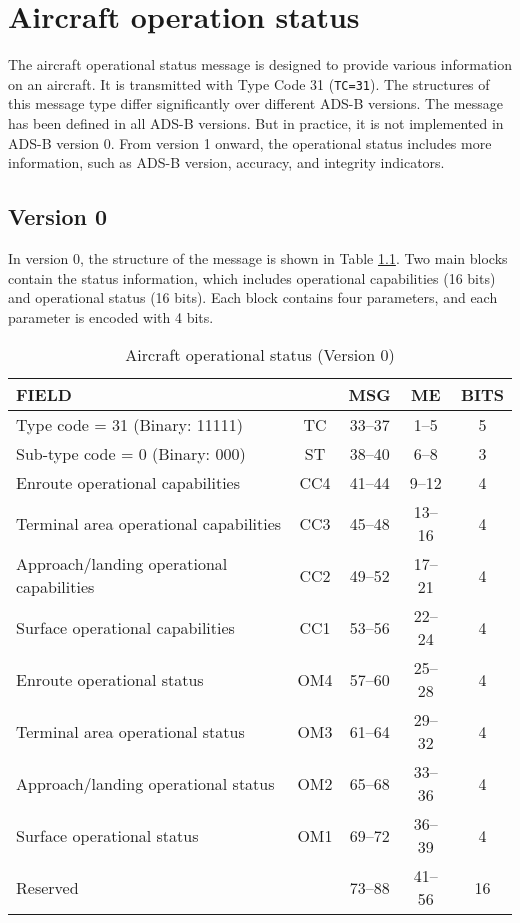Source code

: \chapter{Aircraft operation status}\label{aircraft-operation-status}

The aircraft operational status message is designed to provide various information on an aircraft. It is transmitted with Type Code 31 (\texttt{TC=31}). The structures of this message type differ significantly over different ADS-B versions. The message has been defined in all ADS-B versions. But in practice, it is not implemented in ADS-B version 0. From version 1 onward, the operational status includes more information, such as ADS-B version, accuracy, and integrity indicators. 


\section{Version 0}

In version 0, the structure of the message is shown in Table \ref{tb:adsb-operational-status-v0}. Two main blocks contain the status information, which includes operational capabilities (16 bits) and operational status (16 bits). Each block contains four parameters, and each parameter is encoded with 4 bits.

\begin{table}[ht]
\caption{Aircraft operational status (Version 0)}
\label{tb:adsb-operational-status-v0}
\footnotesize
\begin{tabular}{|l|c|c|c|c|}
\hline
\textbf{FIELD} &  & \textbf{MSG} & \textbf{ME} & \textbf{BITS} \\ \hline
Type code = 31 (Binary: 11111) & TC & 33--37 & 1--5 & 5 \\ \hline
Sub-type code = 0 (Binary: 000) & ST & 38--40 & 6--8 & 3 \\ \hline
Enroute operational capabilities & CC4 & 41--44 & 9--12 & 4\\
Terminal area operational capabilities & CC3 & 45--48 & 13--16 & 4\\
Approach/landing operational capabilities & CC2 & 49--52 & 17--21 & 4\\
Surface operational capabilities & CC1 & 53--56 & 22--24 & 4 \\ \hline
Enroute operational status & OM4 & 57--60 & 25--28 & 4\\
Terminal area operational status & OM3 & 61--64 & 29--32 & 4\\
Approach/landing operational status & OM2 & 65--68 & 33--36 & 4 \\
Surface operational status  & OM1 & 69--72 & 36--39 & 4\\ \hline
Reserved & & 73--88 & 41--56 & 16 \\ \hline
\end{tabular}
\end{table}

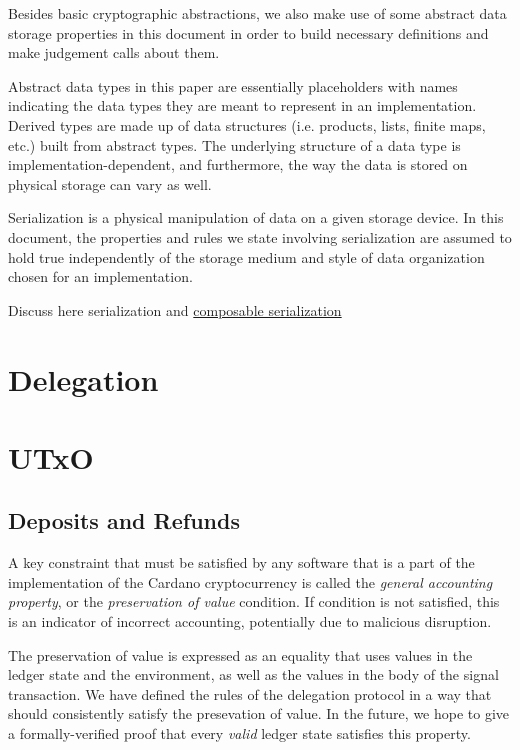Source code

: \documentclass[11pt,a4paper]{article}
\theoremstyle{definition}
\theoremstyle{definition}
\begin{document}
Besides basic cryptographic abstractions, we also make use of some abstract
data storage properties in this document in order to build necessary definitions
and make judgement calls about them.

Abstract data types in this paper are essentially placeholders with names
indicating the data types they are meant to represent in an implementation.
Derived types are made up of data structures (i.e. products, lists, finite
maps, etc.) built from abstract types. The underlying structure of a data type
is implementation-dependent, and furthermore, the way the data is stored on
physical storage can vary as well.

Serialization is a physical manipulation of data on a given storage device.
In this document, the properties and rules we state involving serialization are
assumed to hold true independently of the storage medium and style of data
organization chosen for an implementation.


\begin{todo}
  Discuss here serialization and
  \href{https://iohk.myjetbrains.com/youtrack/issue/CDEC-628}{composable
    serialization}
\end{todo}

\section{Delegation}
\label{sec:delegation}



\section{UTxO}
\label{sec:utxo}

\subsection{Deposits and Refunds}
\label{sec:deps-refunds}

A key constraint that must be satisfied by any software that is a part of
the implementation of the
Cardano cryptocurrency is called the \textit{general accounting
property}, or the \textit{preservation of value} condition. If
condition is not satisfied, this is an indicator of
incorrect accounting, potentially due to
malicious disruption.

The preservation of value is expressed as an equality that uses values in
the ledger state and the environment, as well as the values in the body of
the signal transaction.
We have defined the rules of the delegation protocol in a way that should
consistently satisfy the presevation of value. In the future, we hope to
give a formally-verified proof that every \textit{valid} ledger state satisfies
this property.
\end{document}
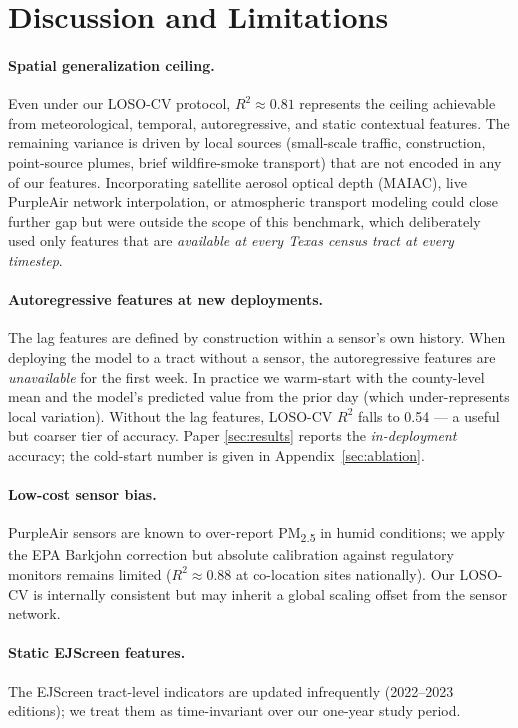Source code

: \documentclass{article}
\begin{document}
\section{Discussion and Limitations}

\paragraph{Spatial generalization ceiling.} Even under our LOSO-CV protocol, $R^2 \approx 0.81$ represents the ceiling achievable from meteorological, temporal, autoregressive, and static contextual features. The remaining variance is driven by local sources (small-scale traffic, construction, point-source plumes, brief wildfire-smoke transport) that are not encoded in any of our features. Incorporating satellite aerosol optical depth (MAIAC), live PurpleAir network interpolation, or atmospheric transport modeling could close further gap but were outside the scope of this benchmark, which deliberately used only features that are \emph{available at every Texas census tract at every timestep}.

\paragraph{Autoregressive features at new deployments.} The lag features are defined by construction within a sensor's own history. When deploying the model to a tract without a sensor, the autoregressive features are \emph{unavailable} for the first week. In practice we warm-start with the county-level mean and the model's predicted value from the prior day (which under-represents local variation). Without the lag features, LOSO-CV $R^2$ falls to 0.54 --- a useful but coarser tier of accuracy. Paper \autoref{sec:results} reports the \emph{in-deployment} accuracy; the cold-start number is given in Appendix~\ref{sec:ablation}.

\paragraph{Low-cost sensor bias.} PurpleAir sensors are known to over-report PM\textsubscript{2.5} in humid conditions; we apply the EPA Barkjohn correction \citep{barkjohn2021} but absolute calibration against regulatory monitors remains limited ($R^2 \approx 0.88$ at co-location sites nationally). Our LOSO-CV is internally consistent but may inherit a global scaling offset from the sensor network.

\paragraph{Static EJScreen features.} The EJScreen tract-level indicators are updated infrequently (\num{2022}--\num{2023} editions); we treat them as time-invariant over our one-year study period.
\end{document}
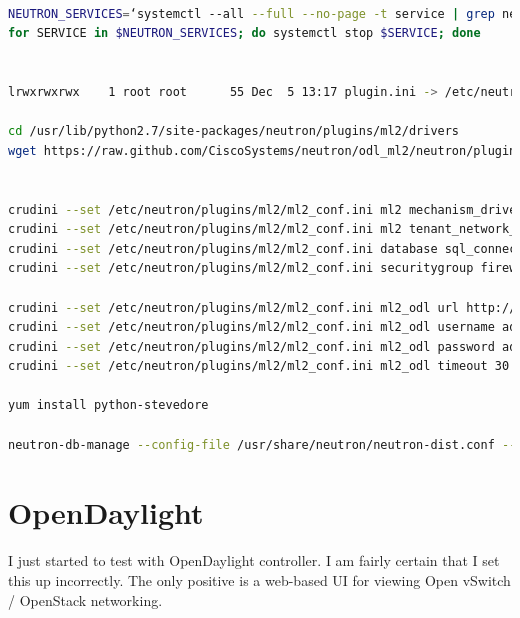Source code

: \documentclass[11pt,letterpaper,oneside]{book}
\begin{document}
\begin{lstlisting}[caption={Install Oracle Java JDK},language=bash]

NEUTRON_SERVICES=‘systemctl --all --full --no-page -t service | grep neutron | awk ’{print $1}’‘
for SERVICE in $NEUTRON_SERVICES; do systemctl stop $SERVICE; done


lrwxrwxrwx    1 root root      55 Dec  5 13:17 plugin.ini -> /etc/neutron/plugins/openvswitch/ovs_neutron_plugin.ini

cd /usr/lib/python2.7/site-packages/neutron/plugins/ml2/drivers
wget https://raw.github.com/CiscoSystems/neutron/odl_ml2/neutron/plugins/ml2/drivers/mechanism_odl.py


crudini --set /etc/neutron/plugins/ml2/ml2_conf.ini ml2 mechanism_drivers opendaylight,logger
crudini --set /etc/neutron/plugins/ml2/ml2_conf.ini ml2 tenant_network_types gre,vxlan
crudini --set /etc/neutron/plugins/ml2/ml2_conf.ini database sql_connection mysql://neutron:a5ae99f4d7304966@10.53.253.90/neutron_ml2
crudini --set /etc/neutron/plugins/ml2/ml2_conf.ini securitygroup firewall_driver dummy_value_to_enable_security_groups_in_server

crudini --set /etc/neutron/plugins/ml2/ml2_conf.ini ml2_odl url http://10.53.251.200:8080/controller/nb/v2/neutron
crudini --set /etc/neutron/plugins/ml2/ml2_conf.ini ml2_odl username admin
crudini --set /etc/neutron/plugins/ml2/ml2_conf.ini ml2_odl password admin
crudini --set /etc/neutron/plugins/ml2/ml2_conf.ini ml2_odl timeout 30

yum install python-stevedore

neutron-db-manage --config-file /usr/share/neutron/neutron-dist.conf --config-file /etc/neutron/neutron.conf --config-file /etc/neutron/plugin.ini upgrade head


\end{lstlisting}





\section{OpenDaylight}
I just started to test with OpenDaylight controller.  I am fairly certain that I set this up incorrectly.  The only positive is a web-based UI for viewing Open vSwitch / OpenStack networking.
\end{document}
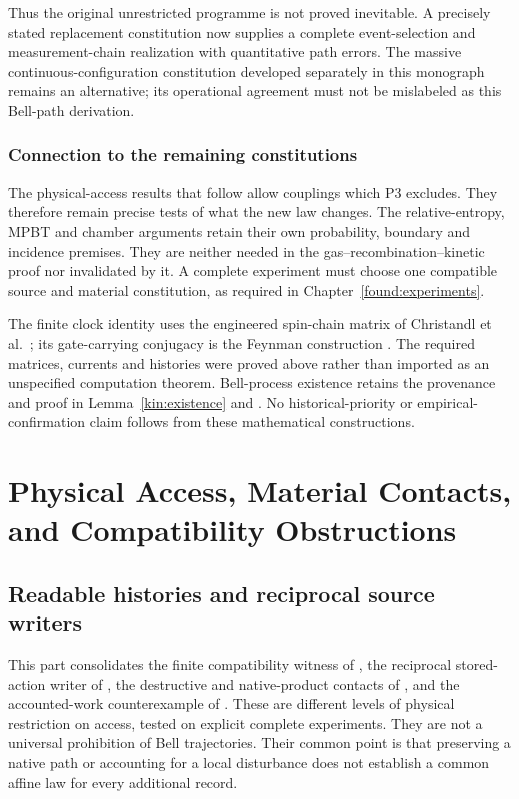 \documentclass[11pt,oneside,openany]{book}
\theoremstyle{definition}
\theoremstyle{remark}\newtheorem{remark}[theorem]{Remark}
\begin{document}
Thus the original unrestricted programme is not proved inevitable. A precisely stated replacement constitution now supplies a complete event-selection and measurement-chain realization with quantitative path errors. The massive continuous-configuration constitution developed separately in this monograph remains an alternative; its operational agreement must not be mislabeled as this Bell-path derivation.


\section{Connection to the remaining constitutions}
The physical-access results that follow allow couplings which P3 excludes.
They therefore remain precise tests of what the new law changes.  The
relative-entropy, MPBT and chamber arguments retain their own probability,
boundary and incidence premises.  They are neither needed in the
gas--recombination--kinetic proof nor invalidated by it.  A complete
experiment must choose one compatible source and material constitution,
as required in Chapter~\ref{found:experiments}.

The finite clock identity uses the engineered spin-chain matrix of
Christandl et al.\ \cite{pChristandl2004}; its gate-carrying conjugacy is
the Feynman construction \cite{pFeynman1986}.  The required matrices,
currents and histories were proved above rather than imported as an
unspecified computation theorem.  Bell-process existence retains the
provenance and proof in Lemma~\ref{kin:existence} and \cite{BellQFT}.
No historical-priority or empirical-confirmation claim follows from
these mathematical constructions.


\part{Physical Access, Material Contacts, and Compatibility Obstructions}\label{part:access}

\providecommand{\accTV}{d_{\mathrm{TV}}}
\providecommand{\accLaw}{\operatorname{Law}}
\providecommand{\accVar}{\operatorname{Var}}

\chapter{Readable histories and reciprocal source writers}
\label{acc:histories}

This part consolidates the finite compatibility witness of \cite{M11},
the reciprocal stored-action writer of \cite{M21}, the destructive and
native-product contacts of \cite{M22,M23}, and the accounted-work
counterexample of \cite{M25}. These are different levels of physical
restriction on access, tested on explicit complete experiments. They are
not a universal prohibition of Bell trajectories. Their common point is
that preserving a native path or accounting for a local disturbance does
not establish a common affine law for every additional record.
\end{document}
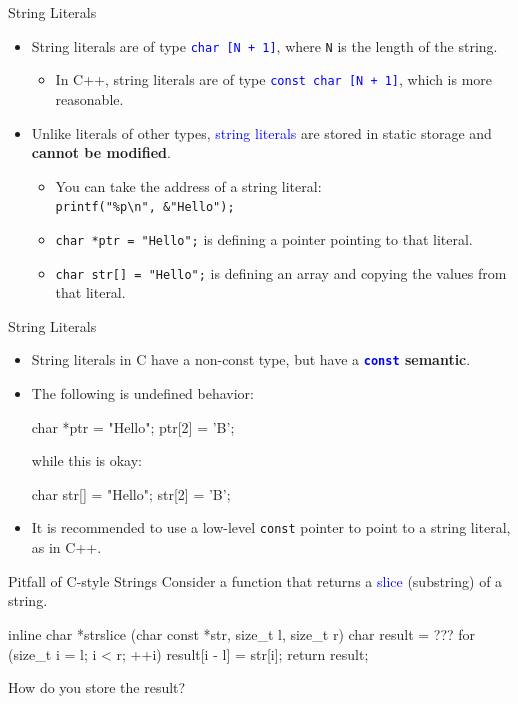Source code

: \documentclass{beamer}
\newcommand{\blue}[1]{\textcolor{blue}{#1}}
\newcommand{\ttt}[1]{\texttt{#1}}
\newcommand{\bluett}[1]{\blue{\ttt{#1}}}
\theoremstyle{definition}
\begin{document}
\begin{frame}{String Literals}
    \begin{itemize}
        \item String literals are of type \bluett{char [N + 1]}, where \ttt{N} is the length of the string.
        \begin{itemize}
            \item In C++, string literals are of type \bluett{const char [N + 1]}, which is more reasonable.
        \end{itemize}
        \pause
        \item Unlike literals of other types, \blue{string literals} are stored in static storage and \textbf{cannot be modified}.
        \begin{itemize}
            \item You can take the address of a string literal:\\
            \ttt{printf("\%p\textbackslash n", \&"Hello");}
            \pause
            \item \ttt{char *ptr = "Hello";} is defining a pointer pointing to that literal.
            \item \ttt{char str[] = "Hello";} is defining an array and copying the values from that literal.
        \end{itemize}
    \end{itemize}
\end{frame}

\begin{frame}[fragile]{String Literals}
    \begin{itemize}
        \item String literals in C have a non-const type, but have a \textbf{\bluett{const} semantic}.
        \item The following is undefined behavior:
        \begin{cpp}
char *ptr = "Hello";
ptr[2] = 'B';
        \end{cpp}
        while this is okay:
        \begin{cpp}
char str[] = "Hello";
str[2] = 'B';
        \end{cpp}
        \pause
        \item It is recommended to use a low-level \ttt{const} pointer to point to a string literal, as in C++.
    \end{itemize}
\end{frame}

\begin{frame}[fragile]{Pitfall of C-style Strings}
    Consider a function that returns a \blue{slice} (substring) of a string.
    \begin{cpp}
inline char *strslice
    (char const *str, size_t l, size_t r) {
  char result = ???
  for (size_t i = l; i < r; ++i)
    result[i - l] = str[i];
  return result;
}
    \end{cpp}
    How do you store the result?
\end{frame}
\end{document}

● ● ● ●

# [THE TASK]
Copy out, in full, each line above that has the word "systemctl" in it.

# [WRITTEN ANSWER]
NEUTRON_SERVICES=‘systemctl --all --full --no-page -t service | grep neutron | awk ’{print $1}’‘
for SERVICE in $NEUTRON_SERVICES; do systemctl stop $SERVICE; done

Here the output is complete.